> [GOAL OF THE EXERCISE]: Your task is to transcribe each record exactly and to omit every image.

> [SUPPLIED DATA]:

============

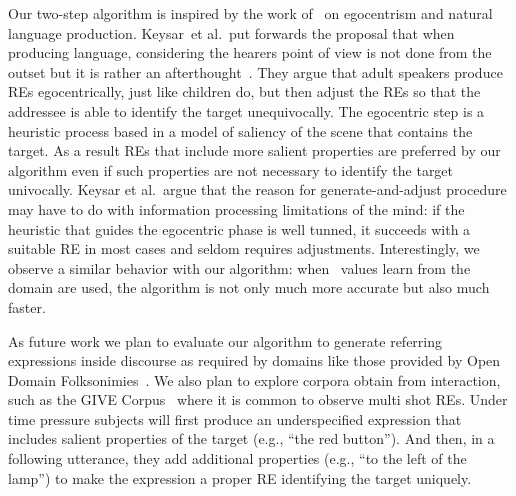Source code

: Our two-step algorithm is inspired by the work of~\cite{keysar:Curr98} on egocentrism and natural language production. Keysar~et al.\ put forwards the proposal that when producing language, considering the hearers point of view is not done from the outset but it is rather an afterthought~\cite{keysar:Curr98}. They argue that adult speakers produce REs egocentrically, just like children do, but then adjust the REs so that the addressee is able to identify the target unequivocally. The egocentric step is a heuristic process based in a model of saliency of the scene that contains the target. As a result REs that include more salient properties are preferred by our algorithm even if such properties are not necessary to identify the target univocally. Keysar et al.~argue that the reason for generate-and-adjust procedure may have to do with information processing limitations of the mind: if the heuristic that guides the egocentric phase is well tunned, it succeeds with a suitable RE in most cases and seldom requires adjustments. Interestingly, we observe a similar behavior with our algorithm: when \puse\ values learn from the domain are used, the algorithm is not only much more accurate but also much faster. 

As future work we plan to evaluate our algorithm to generate referring expressions inside discourse as required by domains like those provided by Open Domain Folksonimies~\cite{pacheco-duboue-dominguez:2012:NAACL-HLT}. We also plan to explore corpora obtain from interaction, such as the GIVE Corpus~\cite{GarGarKolStr10} where it is common to observe multi shot REs. Under time pressure subjects will first produce an underspecified expression that includes salient properties of the target (e.g., ``the red button'').  And then, in a following utterance, they add additional properties (e.g., ``to the left of the lamp'') to make the expression a proper RE  identifying the target uniquely.

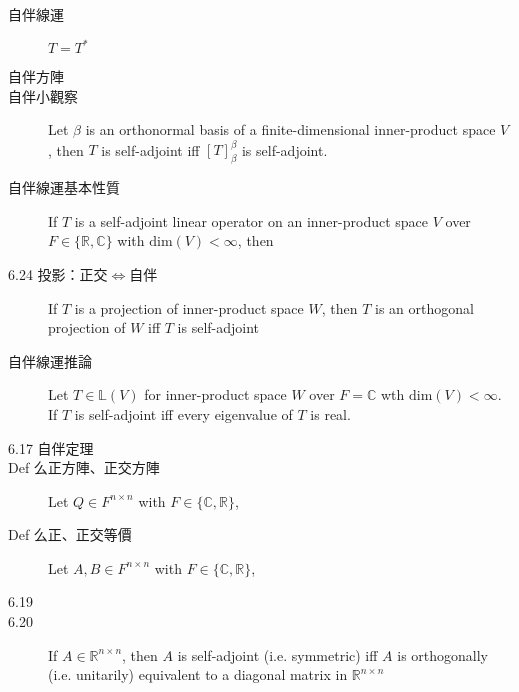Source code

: \documentclass[9pt, twocolumn]{extarticle}
\begin{document}
\begin{description}
    \item[自伴線運] $T = T^*$
    \item[自伴方陣] 
    \item[自伴小觀察] Let $\beta$ is an orthonormal basis of a finite-dimensional inner-product space $V$, then $T$ is self-adjoint iff $[T]^\beta_\beta$ is self-adjoint.
    \item[自伴線運基本性質] If $T$ is a self-adjoint linear operator on an inner-product space $V$ over $F \in \{\mathbb{R}, \mathbb{C}\}$ with $\text{dim}(V)<\infty$, then
    \item[6.24 投影：正交$\Leftrightarrow$自伴] If $T$ is a projection of inner-product space $W$, then $T$ is an orthogonal projection of $W$ iff $T$ is self-adjoint
    \item[自伴線運推論] Let $T \in \mathbb{L}(V)$ for inner-product space $W$ over $F = \mathbb{C}$ wth $\text{dim}(V) < \infty$. If $T$ is self-adjoint iff every eigenvalue of $T$ is real.
    \item[6.17 自伴定理]
    \item[Def 么正方陣、正交方陣] Let $Q \in F^{n\times n}$ with $F \in \{\mathbb{C}, \mathbb{R}\}$,
    \item[Def 么正、正交等價] Let $A, B \in F^{n \times n}$ with $F \in \{\mathbb{C}, \mathbb{R}\}$,
    \item[6.19]
    \item[6.20] If $A \in \mathbb{R}^{n\times n}$, then $A$ is self-adjoint (i.e. symmetric) iff $A$ is orthogonally (i.e. unitarily) equivalent to a diagonal matrix in $\mathbb{R}^{n\times n}$

        
\end{description}
\end{document}
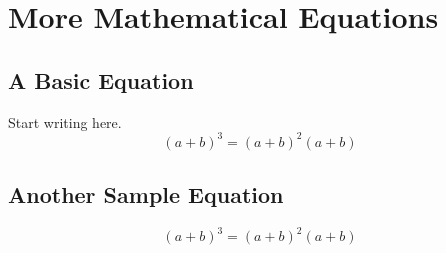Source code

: \chapter{More Mathematical Equations}
\section{A Basic Equation}
Start writing here.
\begin{equation}
(a+b)^3 = (a+b)^2(a+b)
\end{equation}

\section{Another Sample Equation}
\begin{equation}
(a+b)^3 = (a+b)^2(a+b)
\end{equation}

============

> [ANSWER FOR THIS EXERCISE]:
Source code

: Our two-step algorithm is inspired by the work of~\cite{keysar:Curr98} on egocentrism and natural language production. Keysar~et al.\ put forwards the proposal that when producing language, considering the hearers point of view is not done from the outset but it is rather an afterthought~\cite{keysar:Curr98}. They argue that adult speakers produce REs egocentrically, just like children do, but then adjust the REs so that the addressee is able to identify the target unequivocally. The egocentric step is a heuristic process based in a model of saliency of the scene that contains the target. As a result REs that include more salient properties are preferred by our algorithm even if such properties are not necessary to identify the target univocally. Keysar et al.~argue that the reason for generate-and-adjust procedure may have to do with information processing limitations of the mind: if the heuristic that guides the egocentric phase is well tunned, it succeeds with a suitable RE in most cases and seldom requires adjustments. Interestingly, we observe a similar behavior with our algorithm: when \puse\ values learn from the domain are used, the algorithm is not only much more accurate but also much faster. 

As future work we plan to evaluate our algorithm to generate referring expressions inside discourse as required by domains like those provided by Open Domain Folksonimies~\cite{pacheco-duboue-dominguez:2012:NAACL-HLT}. We also plan to explore corpora obtain from interaction, such as the GIVE Corpus~\cite{GarGarKolStr10} where it is common to observe multi shot REs. Under time pressure subjects will first produce an underspecified expression that includes salient properties of the target (e.g., ``the red button'').  And then, in a following utterance, they add additional properties (e.g., ``to the left of the lamp'') to make the expression a proper RE  identifying the target uniquely.

Source code

: \documentclass[9pt, twocolumn]{extarticle}
\begin{document}
\begin{description}
    \item[自伴線運] $T = T^*$
    \item[自伴方陣] 
    \item[自伴小觀察] Let $\beta$ is an orthonormal basis of a finite-dimensional inner-product space $V$, then $T$ is self-adjoint iff $[T]^\beta_\beta$ is self-adjoint.
    \item[自伴線運基本性質] If $T$ is a self-adjoint linear operator on an inner-product space $V$ over $F \in \{\mathbb{R}, \mathbb{C}\}$ with $\text{dim}(V)<\infty$, then
    \item[6.24 投影：正交$\Leftrightarrow$自伴] If $T$ is a projection of inner-product space $W$, then $T$ is an orthogonal projection of $W$ iff $T$ is self-adjoint
    \item[自伴線運推論] Let $T \in \mathbb{L}(V)$ for inner-product space $W$ over $F = \mathbb{C}$ wth $\text{dim}(V) < \infty$. If $T$ is self-adjoint iff every eigenvalue of $T$ is real.
    \item[6.17 自伴定理]
    \item[Def 么正方陣、正交方陣] Let $Q \in F^{n\times n}$ with $F \in \{\mathbb{C}, \mathbb{R}\}$,
    \item[Def 么正、正交等價] Let $A, B \in F^{n \times n}$ with $F \in \{\mathbb{C}, \mathbb{R}\}$,
    \item[6.19]
    \item[6.20] If $A \in \mathbb{R}^{n\times n}$, then $A$ is self-adjoint (i.e. symmetric) iff $A$ is orthogonally (i.e. unitarily) equivalent to a diagonal matrix in $\mathbb{R}^{n\times n}$

        
\end{description}
\end{document}
Source code

: \chapter{More Mathematical Equations}
\section{A Basic Equation}
Start writing here.
\begin{equation}
(a+b)^3 = (a+b)^2(a+b)
\end{equation}

\section{Another Sample Equation}
\begin{equation}
(a+b)^3 = (a+b)^2(a+b)
\end{equation}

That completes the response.